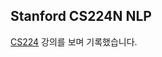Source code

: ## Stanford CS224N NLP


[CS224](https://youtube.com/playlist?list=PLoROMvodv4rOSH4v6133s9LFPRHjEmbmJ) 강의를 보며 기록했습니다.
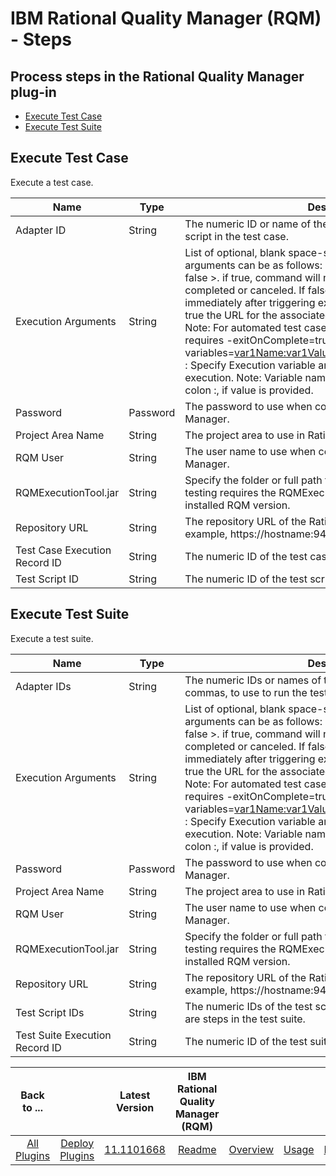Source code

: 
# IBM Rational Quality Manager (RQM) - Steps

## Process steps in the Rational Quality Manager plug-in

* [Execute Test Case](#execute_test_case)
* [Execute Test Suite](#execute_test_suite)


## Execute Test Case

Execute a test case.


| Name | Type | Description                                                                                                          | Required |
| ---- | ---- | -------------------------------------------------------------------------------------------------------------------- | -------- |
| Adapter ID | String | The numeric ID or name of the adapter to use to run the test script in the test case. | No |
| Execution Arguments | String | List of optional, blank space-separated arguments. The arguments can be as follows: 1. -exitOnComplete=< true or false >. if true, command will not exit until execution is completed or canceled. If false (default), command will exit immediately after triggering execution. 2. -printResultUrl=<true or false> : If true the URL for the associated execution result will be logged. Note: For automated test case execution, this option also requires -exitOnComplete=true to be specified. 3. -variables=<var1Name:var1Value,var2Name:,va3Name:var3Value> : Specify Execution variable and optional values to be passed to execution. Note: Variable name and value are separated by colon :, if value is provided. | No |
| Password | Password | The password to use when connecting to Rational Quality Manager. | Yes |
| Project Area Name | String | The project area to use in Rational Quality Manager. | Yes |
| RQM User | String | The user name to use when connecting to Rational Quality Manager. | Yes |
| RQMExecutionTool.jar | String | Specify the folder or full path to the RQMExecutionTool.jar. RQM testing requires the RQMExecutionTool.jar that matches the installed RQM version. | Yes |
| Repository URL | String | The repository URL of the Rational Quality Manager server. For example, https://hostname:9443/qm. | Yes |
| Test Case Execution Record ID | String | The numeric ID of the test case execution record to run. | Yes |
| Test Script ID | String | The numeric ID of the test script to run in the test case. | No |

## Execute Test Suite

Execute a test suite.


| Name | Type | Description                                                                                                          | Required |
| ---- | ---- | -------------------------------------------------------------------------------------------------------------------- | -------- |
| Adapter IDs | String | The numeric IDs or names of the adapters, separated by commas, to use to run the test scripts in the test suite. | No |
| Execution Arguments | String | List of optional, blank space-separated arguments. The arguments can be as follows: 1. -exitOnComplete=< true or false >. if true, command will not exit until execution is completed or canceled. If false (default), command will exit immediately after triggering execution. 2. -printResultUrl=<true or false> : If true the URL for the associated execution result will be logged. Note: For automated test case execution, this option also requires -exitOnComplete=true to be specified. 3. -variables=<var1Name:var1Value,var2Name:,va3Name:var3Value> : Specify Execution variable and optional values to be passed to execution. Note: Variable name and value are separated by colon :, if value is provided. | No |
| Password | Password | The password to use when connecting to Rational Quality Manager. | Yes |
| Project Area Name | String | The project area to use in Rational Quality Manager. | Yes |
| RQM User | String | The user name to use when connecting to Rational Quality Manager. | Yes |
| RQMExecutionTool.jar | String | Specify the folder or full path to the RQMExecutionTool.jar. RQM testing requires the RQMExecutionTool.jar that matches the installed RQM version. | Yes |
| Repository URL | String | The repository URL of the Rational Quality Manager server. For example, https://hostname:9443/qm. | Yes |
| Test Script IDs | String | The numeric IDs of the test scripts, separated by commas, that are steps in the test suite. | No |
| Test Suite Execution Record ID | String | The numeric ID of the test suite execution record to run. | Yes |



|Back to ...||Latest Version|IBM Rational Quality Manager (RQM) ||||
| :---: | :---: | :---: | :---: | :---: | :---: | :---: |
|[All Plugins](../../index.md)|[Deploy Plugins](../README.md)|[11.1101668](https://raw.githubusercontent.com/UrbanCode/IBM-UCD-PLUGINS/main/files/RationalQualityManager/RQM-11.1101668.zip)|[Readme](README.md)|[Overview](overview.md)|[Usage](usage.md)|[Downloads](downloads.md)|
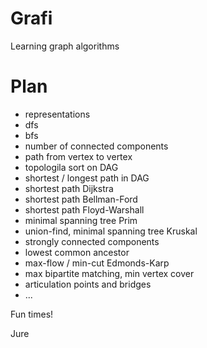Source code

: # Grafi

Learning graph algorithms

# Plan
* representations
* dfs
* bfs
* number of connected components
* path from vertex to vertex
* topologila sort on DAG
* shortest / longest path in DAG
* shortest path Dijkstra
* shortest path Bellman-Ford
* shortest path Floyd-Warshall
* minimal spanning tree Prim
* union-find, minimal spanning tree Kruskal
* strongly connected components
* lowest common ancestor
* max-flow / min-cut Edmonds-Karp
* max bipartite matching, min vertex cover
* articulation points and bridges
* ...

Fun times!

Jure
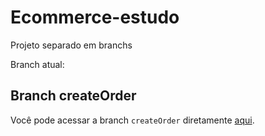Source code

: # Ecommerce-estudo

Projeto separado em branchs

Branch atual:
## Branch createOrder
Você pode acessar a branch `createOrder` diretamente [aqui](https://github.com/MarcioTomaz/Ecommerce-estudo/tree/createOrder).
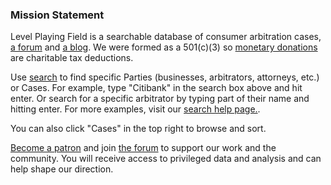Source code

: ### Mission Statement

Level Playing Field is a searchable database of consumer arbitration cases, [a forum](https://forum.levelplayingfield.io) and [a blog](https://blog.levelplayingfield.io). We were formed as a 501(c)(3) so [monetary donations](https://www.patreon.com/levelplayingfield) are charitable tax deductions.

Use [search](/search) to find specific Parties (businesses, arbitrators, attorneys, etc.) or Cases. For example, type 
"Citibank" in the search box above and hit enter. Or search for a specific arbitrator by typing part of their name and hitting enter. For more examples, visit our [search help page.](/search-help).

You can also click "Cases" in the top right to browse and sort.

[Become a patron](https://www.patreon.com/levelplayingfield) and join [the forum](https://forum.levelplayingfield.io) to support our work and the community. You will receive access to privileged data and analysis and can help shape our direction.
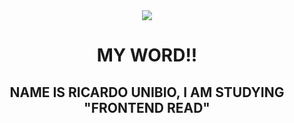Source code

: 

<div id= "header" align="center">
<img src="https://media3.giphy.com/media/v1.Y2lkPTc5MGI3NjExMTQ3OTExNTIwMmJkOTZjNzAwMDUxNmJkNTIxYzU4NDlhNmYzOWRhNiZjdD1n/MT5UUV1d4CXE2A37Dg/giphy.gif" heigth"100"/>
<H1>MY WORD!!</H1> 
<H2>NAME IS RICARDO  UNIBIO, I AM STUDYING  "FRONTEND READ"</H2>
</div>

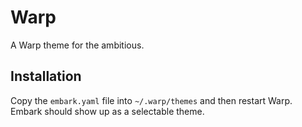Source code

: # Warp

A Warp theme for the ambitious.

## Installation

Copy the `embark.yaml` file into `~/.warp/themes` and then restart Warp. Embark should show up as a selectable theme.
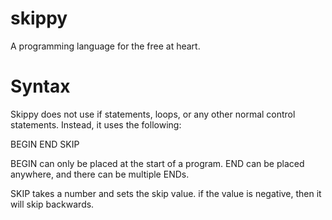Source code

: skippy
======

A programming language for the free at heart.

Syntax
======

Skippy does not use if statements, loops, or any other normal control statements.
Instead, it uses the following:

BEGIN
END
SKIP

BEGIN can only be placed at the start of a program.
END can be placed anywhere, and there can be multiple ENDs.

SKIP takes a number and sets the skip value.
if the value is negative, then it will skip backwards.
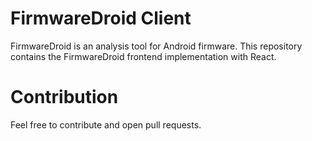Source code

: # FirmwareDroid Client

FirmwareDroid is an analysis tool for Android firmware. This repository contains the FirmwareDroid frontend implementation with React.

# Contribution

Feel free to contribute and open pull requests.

▶ [TASK PROMPT]: Restate all of the data word for word and include no pictures.

▶ [RESPONSE FOR THIS EXERCISE]:
Source code

: ## Stanford CS224N NLP


[CS224](https://youtube.com/playlist?list=PLoROMvodv4rOSH4v6133s9LFPRHjEmbmJ) 강의를 보며 기록했습니다.
Source code

: 
# IBM Rational Quality Manager (RQM) - Steps

## Process steps in the Rational Quality Manager plug-in

* [Execute Test Case](#execute_test_case)
* [Execute Test Suite](#execute_test_suite)


## Execute Test Case

Execute a test case.


| Name | Type | Description                                                                                                          | Required |
| ---- | ---- | -------------------------------------------------------------------------------------------------------------------- | -------- |
| Adapter ID | String | The numeric ID or name of the adapter to use to run the test script in the test case. | No |
| Execution Arguments | String | List of optional, blank space-separated arguments. The arguments can be as follows: 1. -exitOnComplete=< true or false >. if true, command will not exit until execution is completed or canceled. If false (default), command will exit immediately after triggering execution. 2. -printResultUrl=<true or false> : If true the URL for the associated execution result will be logged. Note: For automated test case execution, this option also requires -exitOnComplete=true to be specified. 3. -variables=<var1Name:var1Value,var2Name:,va3Name:var3Value> : Specify Execution variable and optional values to be passed to execution. Note: Variable name and value are separated by colon :, if value is provided. | No |
| Password | Password | The password to use when connecting to Rational Quality Manager. | Yes |
| Project Area Name | String | The project area to use in Rational Quality Manager. | Yes |
| RQM User | String | The user name to use when connecting to Rational Quality Manager. | Yes |
| RQMExecutionTool.jar | String | Specify the folder or full path to the RQMExecutionTool.jar. RQM testing requires the RQMExecutionTool.jar that matches the installed RQM version. | Yes |
| Repository URL | String | The repository URL of the Rational Quality Manager server. For example, https://hostname:9443/qm. | Yes |
| Test Case Execution Record ID | String | The numeric ID of the test case execution record to run. | Yes |
| Test Script ID | String | The numeric ID of the test script to run in the test case. | No |

## Execute Test Suite

Execute a test suite.


| Name | Type | Description                                                                                                          | Required |
| ---- | ---- | -------------------------------------------------------------------------------------------------------------------- | -------- |
| Adapter IDs | String | The numeric IDs or names of the adapters, separated by commas, to use to run the test scripts in the test suite. | No |
| Execution Arguments | String | List of optional, blank space-separated arguments. The arguments can be as follows: 1. -exitOnComplete=< true or false >. if true, command will not exit until execution is completed or canceled. If false (default), command will exit immediately after triggering execution. 2. -printResultUrl=<true or false> : If true the URL for the associated execution result will be logged. Note: For automated test case execution, this option also requires -exitOnComplete=true to be specified. 3. -variables=<var1Name:var1Value,var2Name:,va3Name:var3Value> : Specify Execution variable and optional values to be passed to execution. Note: Variable name and value are separated by colon :, if value is provided. | No |
| Password | Password | The password to use when connecting to Rational Quality Manager. | Yes |
| Project Area Name | String | The project area to use in Rational Quality Manager. | Yes |
| RQM User | String | The user name to use when connecting to Rational Quality Manager. | Yes |
| RQMExecutionTool.jar | String | Specify the folder or full path to the RQMExecutionTool.jar. RQM testing requires the RQMExecutionTool.jar that matches the installed RQM version. | Yes |
| Repository URL | String | The repository URL of the Rational Quality Manager server. For example, https://hostname:9443/qm. | Yes |
| Test Script IDs | String | The numeric IDs of the test scripts, separated by commas, that are steps in the test suite. | No |
| Test Suite Execution Record ID | String | The numeric ID of the test suite execution record to run. | Yes |



|Back to ...||Latest Version|IBM Rational Quality Manager (RQM) ||||
| :---: | :---: | :---: | :---: | :---: | :---: | :---: |
|[All Plugins](../../index.md)|[Deploy Plugins](../README.md)|[11.1101668](https://raw.githubusercontent.com/UrbanCode/IBM-UCD-PLUGINS/main/files/RationalQualityManager/RQM-11.1101668.zip)|[Readme](README.md)|[Overview](overview.md)|[Usage](usage.md)|[Downloads](downloads.md)|
Source code

: # Grafi

Learning graph algorithms

# Plan
* representations
* dfs
* bfs
* number of connected components
* path from vertex to vertex
* topologila sort on DAG
* shortest / longest path in DAG
* shortest path Dijkstra
* shortest path Bellman-Ford
* shortest path Floyd-Warshall
* minimal spanning tree Prim
* union-find, minimal spanning tree Kruskal
* strongly connected components
* lowest common ancestor
* max-flow / min-cut Edmonds-Karp
* max bipartite matching, min vertex cover
* articulation points and bridges
* ...

Fun times!

Jure
Source code

: # Ecommerce-estudo

Projeto separado em branchs

Branch atual:
## Branch createOrder
Você pode acessar a branch `createOrder` diretamente [aqui](https://github.com/MarcioTomaz/Ecommerce-estudo/tree/createOrder).
Source code

: ### Mission Statement

Level Playing Field is a searchable database of consumer arbitration cases, [a forum](https://forum.levelplayingfield.io) and [a blog](https://blog.levelplayingfield.io). We were formed as a 501(c)(3) so [monetary donations](https://www.patreon.com/levelplayingfield) are charitable tax deductions.

Use [search](/search) to find specific Parties (businesses, arbitrators, attorneys, etc.) or Cases. For example, type 
"Citibank" in the search box above and hit enter. Or search for a specific arbitrator by typing part of their name and hitting enter. For more examples, visit our [search help page.](/search-help).

You can also click "Cases" in the top right to browse and sort.

[Become a patron](https://www.patreon.com/levelplayingfield) and join [the forum](https://forum.levelplayingfield.io) to support our work and the community. You will receive access to privileged data and analysis and can help shape our direction.
Source code

: 

<div id= "header" align="center">
<img src="https://media3.giphy.com/media/v1.Y2lkPTc5MGI3NjExMTQ3OTExNTIwMmJkOTZjNzAwMDUxNmJkNTIxYzU4NDlhNmYzOWRhNiZjdD1n/MT5UUV1d4CXE2A37Dg/giphy.gif" heigth"100"/>
<H1>MY WORD!!</H1> 
<H2>NAME IS RICARDO  UNIBIO, I AM STUDYING  "FRONTEND READ"</H2>
</div>

Source code

: # Warp

A Warp theme for the ambitious.

## Installation

Copy the `embark.yaml` file into `~/.warp/themes` and then restart Warp. Embark should show up as a selectable theme.
Source code

: skippy
======

A programming language for the free at heart.

Syntax
======

Skippy does not use if statements, loops, or any other normal control statements.
Instead, it uses the following:

BEGIN
END
SKIP

BEGIN can only be placed at the start of a program.
END can be placed anywhere, and there can be multiple ENDs.

SKIP takes a number and sets the skip value.
if the value is negative, then it will skip backwards.
Source code

: # FirmwareDroid Client

FirmwareDroid is an analysis tool for Android firmware. This repository contains the FirmwareDroid frontend implementation with React.

# Contribution

Feel free to contribute and open pull requests.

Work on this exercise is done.